How the Pi SDK Sidecar Works
All AI calls from docsfy are routed through the Pi SDK sidecar, a lightweight Node.js service that runs alongside the main server. You do not call AI providers directly — the sidecar handles provider routing, authentication, and model discovery.
The flow for every generation:
- docsfy server receives a generate request with a provider and model.
- The server sends AI prompts to the sidecar over HTTP on
localhost. - The sidecar routes the call to the correct provider (Claude, Gemini, or Cursor).
- Responses flow back through the sidecar to the server.
Note: The sidecar starts automatically when using Docker. The entrypoint script launches it in the background, waits for it to be healthy, and then starts the docsfy server. If the sidecar dies, the container shuts down.
Sidecar Port
The sidecar listens on port 9100 by default. Override it with the SIDECAR_PORT environment variable:
SIDECAR_PORT=9200
Health Check
Both the docsfy server and sidecar have health endpoints. The Docker health check verifies both:
# Check the main server
curl http://localhost:8000/health
# Check the sidecar
curl http://localhost:9100/health
Advanced Usage
Parallel Page Generation
docsfy generates multiple documentation pages in parallel. Control the concurrency level with:
MAX_CONCURRENT_PAGES=10
This limits how many simultaneous AI calls run during page generation and validation. Lower this if you hit provider rate limits; raise it for faster generation on providers with high rate limits.
Multiple Variants
Each combination of project + branch + provider + model creates a separate documentation variant. You can generate docs for the same repository using different providers to compare output quality:
docsfy generate https://github.com/org/repo --provider claude --model claude-sonnet-4-20250514
docsfy generate https://github.com/org/repo --provider gemini --model gemini-2.5-pro
Both variants are stored independently and accessible at their own URLs:
/docs/{project}/{branch}/{provider}/{model}/
See Managing Projects and Variants for listing, inspecting, and deleting variants.
Switching Providers for an Existing Project
To regenerate an existing project's docs with a different provider, simply submit a new generation with the desired provider and model. The new variant is stored alongside the old one — nothing is overwritten.
To force a complete regeneration with the same provider (ignoring incremental update logic), add the --force flag:
docsfy generate https://github.com/org/repo --provider cursor --force
See Working with Incremental Updates for details on when incremental vs. full regeneration applies.
Troubleshooting
Model dropdown is empty in the dashboard
The sidecar may not be running or reachable. Check its health:
curl http://localhost:9100/health
If the sidecar is down, restart the container. The entrypoint script automatically starts it.

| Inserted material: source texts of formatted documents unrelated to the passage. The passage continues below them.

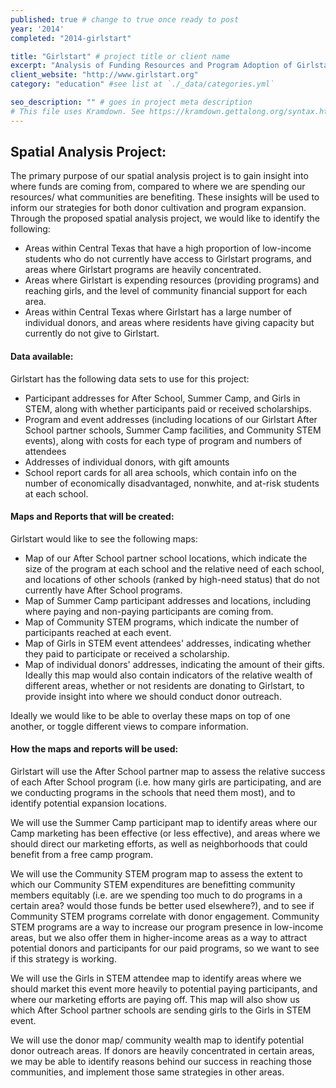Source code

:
 ```yaml
---
published: true # change to true once ready to post
year: '2014'
completed: "2014-girlstart"

title: "Girlstart" # project title or client name
excerpt: "Analysis of Funding Resources and Program Adoption of Girlstart in Central, Texas" # shows on project list page
client_website: "http://www.girlstart.org"
category: "education" #see list at `./_data/categories.yml`

seo_description: "" # goes in project meta description
# This file uses Kramdown. See https://kramdown.gettalong.org/syntax.html for syntax
---
```


## Spatial Analysis Project:
The primary purpose of our spatial analysis project is to gain insight into where funds are coming from, compared to where we are spending our resources/ what communities are benefiting. These insights will be used to inform our strategies for both donor cultivation and program expansion. Through the proposed spatial analysis project, we would like to identify the following:
- Areas within Central Texas that have a high proportion of low-income students who do not currently have access to Girlstart programs, and areas where Girlstart programs are heavily concentrated.
- Areas where Girlstart is expending resources (providing programs) and reaching girls, and the level of community financial support for each area.
- Areas within Central Texas where Girlstart has a large number of individual donors, and areas where residents have giving capacity but currently do not give to Girlstart.

#### Data available:
Girlstart has the following data sets to use for this project:
- Participant addresses for After School, Summer Camp, and Girls in STEM, along with whether participants paid or received scholarships.
- Program and event addresses (including locations of our Girlstart After School partner schools, Summer Camp facilities, and Community STEM events), along with costs for each type of program and numbers of attendees
- Addresses of individual donors, with gift amounts
- School report cards for all area schools, which contain info on the number of economically disadvantaged, nonwhite, and at-risk students at each school.

#### Maps and Reports that will be created:
Girlstart would like to see the following maps:
- Map of our After School partner school locations, which indicate the size of the program at each school and the relative need of each school, and locations of other schools (ranked by high-need status) that do not currently have After School programs.
- Map of Summer Camp participant addresses and locations, including where paying and non-paying participants are coming from.
- Map of Community STEM programs, which indicate the number of participants reached at each event.
- Map of Girls in STEM event attendees' addresses, indicating whether they paid to participate or received a scholarship.
- Map of individual donors' addresses, indicating the amount of their gifts. Ideally this map would also contain indicators of the relative wealth of different areas, whether or not residents are donating to Girlstart, to provide insight into where we should conduct donor outreach.

Ideally we would like to be able to overlay these maps on top of one another, or toggle different views to compare information.

#### How the maps and reports will be used:
Girlstart will use the After School partner map to assess the relative success of each After School program (i.e. how many girls are participating, and are we conducting programs in the schools that need them most), and to identify potential expansion locations.

We will use the Summer Camp participant map to identify areas where our Camp marketing has been effective (or less effective), and areas where we should direct our marketing efforts, as well as neighborhoods that could benefit from a free camp program.

We will use the Community STEM program map to assess the extent to which our Community STEM expenditures are benefitting community members equitably (i.e. are we spending too much to do programs in a certain area? would those funds be better used elsewhere?), and to see if Community STEM programs correlate with donor engagement. Community STEM programs are a way to increase our program presence in low-income areas, but we also offer them in higher-income areas as a way to attract potential donors and participants for our paid programs, so we want to see if this strategy is working.

We will use the Girls in STEM attendee map to identify areas where we should market this event more heavily to potential paying participants, and where our marketing efforts are paying off. This map will also show us which After School partner schools are sending girls to the Girls in STEM event.

We will use the donor map/ community wealth map to identify potential donor outreach areas. If donors are heavily concentrated in certain areas, we may be able to identify reasons behind our success in reaching those communities, and implement those same strategies in other areas.
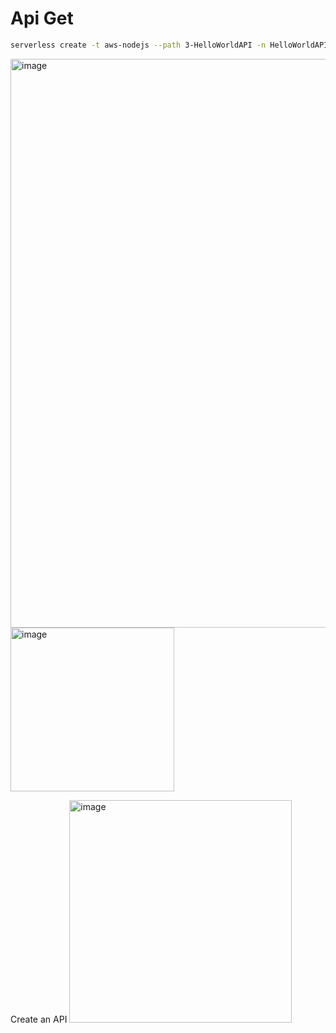 # Api Get

```bash
serverless create -t aws-nodejs --path 3-HelloWorldAPI -n HelloWorldAPI
```

<img width="910" alt="image" src="https://github.com/pabloluceroschneider/node-aws-serverless/assets/43233080/b81e216c-b291-4463-8456-39493060a809">
<br/>
<img width="262" alt="image" src="https://github.com/pabloluceroschneider/node-aws-serverless/assets/43233080/65315526-98b0-48f7-a6bd-8021a7c8b374">
<br/>

Create an API
<img width="356" alt="image" src="https://github.com/pabloluceroschneider/node-aws-serverless/assets/43233080/40a3ad3a-cd21-4854-b545-f801c12c1958">

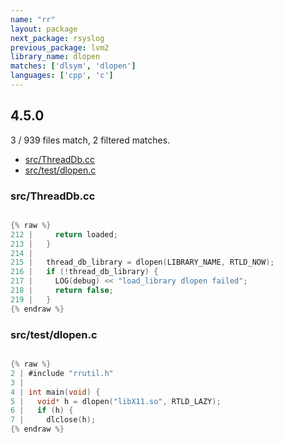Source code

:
 ```yaml
---
name: "rr"
layout: package
next_package: rsyslog
previous_package: lvm2
library_name: dlopen
matches: ['dlsym', 'dlopen']
languages: ['cpp', 'c']
---
```

## 4.5.0
3 / 939 files match, 2 filtered matches.

 - [src/ThreadDb.cc](#srcthreaddbcc)
 - [src/test/dlopen.c](#srctestdlopenc)

### src/ThreadDb.cc

```cpp

{% raw %}
212 |     return loaded;
213 |   }
214 | 
215 |   thread_db_library = dlopen(LIBRARY_NAME, RTLD_NOW);
216 |   if (!thread_db_library) {
217 |     LOG(debug) << "load_library dlopen failed";
218 |     return false;
219 |   }
{% endraw %}

```
### src/test/dlopen.c

```c

{% raw %}
2 | #include "rrutil.h"
3 | 
4 | int main(void) {
5 |   void* h = dlopen("libX11.so", RTLD_LAZY);
6 |   if (h) {
7 |     dlclose(h);
{% endraw %}

```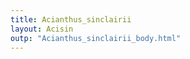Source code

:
 ```yaml
---
title: Acianthus_sinclairii 
layout: Acisin 
outp: "Acianthus_sinclairii_body.html"
---
```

"Sidecar not available" error during generation
docsfy checks sidecar availability before starting each generation. If the sidecar is unreachable, the generation fails immediately with an error status. Verify the sidecar is healthy and that SIDECAR_PORT matches in both the server and sidecar configuration.
AI calls timing out
Increase the timeout:
AI_CLI_TIMEOUT=120
This sets the per-call timeout in seconds. Complex codebases may need longer timeouts for planning and page generation steps.
Generation is slow
- Increase
MAX_CONCURRENT_PAGESto allow more parallel AI calls (default:10). - Check whether your provider has rate limits that are being hit.
- Consider switching to a faster model for large repositories.